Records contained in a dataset

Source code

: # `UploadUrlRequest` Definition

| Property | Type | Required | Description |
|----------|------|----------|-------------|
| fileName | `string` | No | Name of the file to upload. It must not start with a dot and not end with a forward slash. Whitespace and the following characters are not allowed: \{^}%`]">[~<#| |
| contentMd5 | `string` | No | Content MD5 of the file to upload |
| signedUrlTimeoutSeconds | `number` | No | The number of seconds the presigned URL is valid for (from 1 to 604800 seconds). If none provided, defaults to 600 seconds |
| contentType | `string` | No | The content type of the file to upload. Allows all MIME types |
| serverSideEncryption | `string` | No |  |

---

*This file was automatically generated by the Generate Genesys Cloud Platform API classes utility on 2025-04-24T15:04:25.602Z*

---

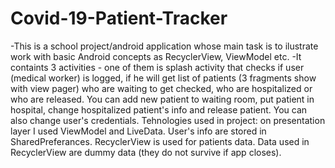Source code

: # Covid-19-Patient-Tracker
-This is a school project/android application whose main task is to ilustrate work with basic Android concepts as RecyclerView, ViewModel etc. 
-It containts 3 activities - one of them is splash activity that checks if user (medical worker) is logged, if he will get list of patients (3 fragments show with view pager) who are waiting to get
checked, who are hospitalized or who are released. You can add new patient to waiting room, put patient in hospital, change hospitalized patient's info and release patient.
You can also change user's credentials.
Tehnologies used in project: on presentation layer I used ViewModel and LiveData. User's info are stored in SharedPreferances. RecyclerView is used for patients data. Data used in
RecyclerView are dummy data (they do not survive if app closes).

■ THE TASK ■
Give only the number of lines above that hold the string "change".

■ COMPLETED TASK ■
2